**WHAT IS BEING ASKED**
Filter this data down to the lines that hold "간단하고", and copy them.

[Saved entries]
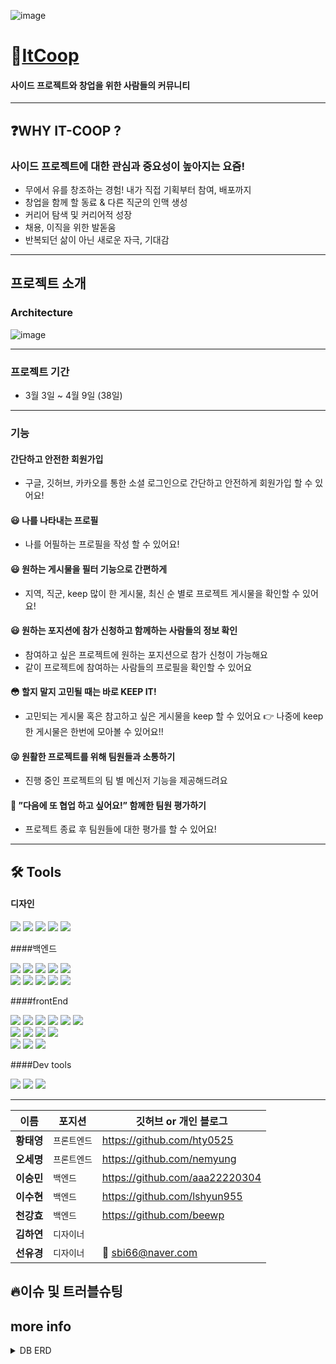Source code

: ![image](https://user-images.githubusercontent.com/82748285/162229805-ae28866d-0da7-4e36-9f53-b3d81d83443d.png)

# 🤔[ItCoop][itcooplink]

[itcooplink]: https://it-coop.co.kr 'go itCoop'

#### 사이드 프로젝트와 창업을 위한 사람들의 커뮤니티

---

## ❓WHY IT-COOP ?

### 사이드 프로젝트에 대한 관심과 중요성이 높아지는 요즘!

- 무에서 유를 창조하는 경험! 내가 직접 기획부터 참여, 배포까지
- 창업을 함께 할 동료 & 다른 직군의 인맥 생성
- 커리어 탐색 및 커리어적 성장
- 채용, 이직을 위한 발돋움
- 반복되던 삶이 아닌 새로운 자극, 기대감

<hr/>

## 프로젝트 소개

### Architecture

![image](https://user-images.githubusercontent.com/48893036/162189441-14f99bf8-740a-497d-986d-136c32d5d371.png)

<hr/>

### 프로젝트 기간

- 3월 3일 ~ 4월 9일 (38일)

<hr/>

### 기능

#### 간단하고 안전한 회원가입

- 구글, 깃허브, 카카오를 통한 소셜 로그인으로 간단하고 안전하게 회원가입 할 수 있어요!

#### 😃 나를 나타내는 프로필

- 나를 어필하는 프로필을 작성 할 수 있어요!

#### 😃 원하는 게시물을 필터 기능으로 간편하게

- 지역, 직군, keep 많이 한 게시물, 최신 순 별로 프로젝트 게시물을 확인할 수 있어요!

#### 😃 원하는 포지션에 참가 신청하고 함께하는 사람들의 정보 확인

- 참여하고 싶은 프로젝트에 원하는 포지션으로 참가 신청이 가능해요
- 같이 프로젝트에 참여하는 사람들의 프로필을 확인할 수 있어요

#### 😳 할지 말지 고민될 때는 바로 KEEP IT!

- 고민되는 게시물 혹은 참고하고 싶은 게시물을 keep 할 수 있어요
  👉 나중에 keep한 게시물은 한번에 모아볼 수 있어요!!

#### 😜 원활한 프로젝트를 위해 팀원들과 소통하기

- 진행 중인 프로젝트의 팀 별 메신저 기능을 제공해드려요

#### 🤠 ”다음에 또 협업 하고 싶어요!” 함께한 팀원 평가하기

- 프로젝트 종료 후 팀원들에 대한 평가를 할 수 있어요!
<hr/>

## 🛠 Tools

#### 디자인

<p>
  <img src="https://img.shields.io/badge/Figma-F24E1E?style=for-the-badge&logo=Figma&logoColor=white"/>
  <img src="https://img.shields.io/badge/Adobe XD-FF61F6?style=for-the-badge&logo=Adobe XD&logoColor=white"/>
  <img src="https://img.shields.io/badge/Adobe Illustrator-FF9A00?style=for-the-badge&logo=Adobe Illustrator&logoColor=white"/>
  <img src="https://img.shields.io/badge/Adobe Photoshop-31A8FF?style=for-the-badge&logo=Adobe Photoshop&logoColor=white"/>
  <img src="https://img.shields.io/badge/css-1572B6?style=for-the-badge&logo=css3&logoColor=white">
<br>
</p>

####백엔드

<p>
<img src="https://img.shields.io/badge/javascript-F7DF1E?style=for-the-badge&logo=javascript&logoColor=black">
<img src="https://img.shields.io/badge/TypeScript-3178C6?style=for-the-badge&logo=TypeScript&logoColor=white"/>
<img src="https://img.shields.io/badge/ESLint-4B3263?style=for-the-badge&logo=eslint&logoColor=white">
<img src="https://img.shields.io/badge/node.js-339933?style=for-the-badge&logo=Node.js&logoColor=white">
<img src="https://img.shields.io/badge/NestJS-E0234E?style=for-the-badge&logo=NestJS&logoColor=white">

<br>
  <img src="https://img.shields.io/badge/mysql-%2300f.svg?style=for-the-badge&logo=mysql& logoColor=white">
  <img src="https://img.shields.io/badge/NPM-%23000000.svg?style=for-the-badge&logo=npm&  logoColor=white">
  <img src="https://img.shields.io/badge/AWS Ec2-232F3E?style=for-the-badge&  logo=amazonaws&logoColor=white">
   <img src="https://img.shields.io/badge/socket.io-ffffff?style=for-the-badge&logo=socket.io&logoColor=black">
  <img src="https://img.shields.io/badge/JWT-black?style=for-the-badge&logo=JSON%20web%20tokens">

<br>
</p>

####frontEnd

<p>
  <img src="https://img.shields.io/badge/javascript-F7DF1E?style=for-the-badge&logo=javascript&logoColor=black">
  <img src="https://img.shields.io/badge/Tailwind-06B6D4?style=for-the-badge&logo=Tailwind CSS&logoColor=white">
  <img src="https://img.shields.io/badge/html-E34F26?style=for-the-badge&logo=html5&logoColor=white">
  <img src="https://img.shields.io/badge/css-1572B6?style=for-the-badge&logo=css3&logoColor=white">
  <img src="https://img.shields.io/badge/ESLint-4B3263?style=for-the-badge&logo=eslint&logoColor=white">
  <img src="https://img.shields.io/badge/yarn-%232C8EBB.svg?style=for-the-badge&logo=yarn&logoColor=white">
  <br>
  <img src="https://img.shields.io/badge/React-61DAFB?style=for-the-badge&logo=React&logoColor=black">
  <img src="https://img.shields.io/badge/React_Router-CA4245?style=for-the-badge&logo=react-router&logoColor=white">
  <img src="https://img.shields.io/badge/-React%20Query-FF4154?style=for-the-badge&logo=react%20query&logoColor=white">
  <img src="https://img.shields.io/badge/socket.io-ffffff?style=for-the-badge&logo=socket.io&logoColor=black">
<br>
  <img src="https://img.shields.io/badge/github%20actions-%232671E5.svg?style=for-the-badge&logo=githubactions&logoColor=white">
  <img src="https://img.shields.io/badge/CloudFront-D05C4B?style=for-the-badge&logo=Amazon AWS&logoColor=white">
  <img src="https://img.shields.io/badge/Amazon S3-569A31?style=for-the-badge&logo=Amazon S3&logoColor=white">
</p>

####Dev tools

<p> 
  <img src="https://img.shields.io/badge/Visual%20Studio%20Code-0078d7.svg?style=for-the-badge&logo=visual-studio-code&logoColor=white">
  <img src="https://img.shields.io/badge/git-%23F05033.svg?style=for-the-badge&logo=git&logoColor=white">
  <img src="https://img.shields.io/badge/github-%23121011.svg?style=for-the-badge&logo=github&logoColor=white">
<br>

<hr>

| 이름       | 포지션       | 깃허브 or 개인 블로그          |
| ---------- | ------------ | ------------------------------ |
| **황태영** | `프론트엔드` | https://github.com/hty0525     |
| **오세명** | `프론트엔드` | https://github.com/nemyung     |
| **이승민** | `백엔드`     | https://github.com/aaa22220304 |
| **이수현** | `백엔드`     | https://github.com/lshyun955   |
| **천강효** | `백엔드`     | https://github.com/beewp       |
| **김하연** | `디자이너`   |                                |
| **선유경** | `디자이너`   | 🚢 sbi66@naver.com             |

## 🔥이슈 및 트러블슈팅


## more info

<details>
<summary> DB ERD </summary>
<div markdown="1">

![image](https://user-images.githubusercontent.com/48893036/162195875-c367e352-da7b-4195-bd3b-33298abf7b43.png)

</div>
</details>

**ANSWER TO THE EXERCISE**
#### 간단하고 안전한 회원가입
- 구글, 깃허브, 카카오를 통한 소셜 로그인으로 간단하고 안전하게 회원가입 할 수 있어요!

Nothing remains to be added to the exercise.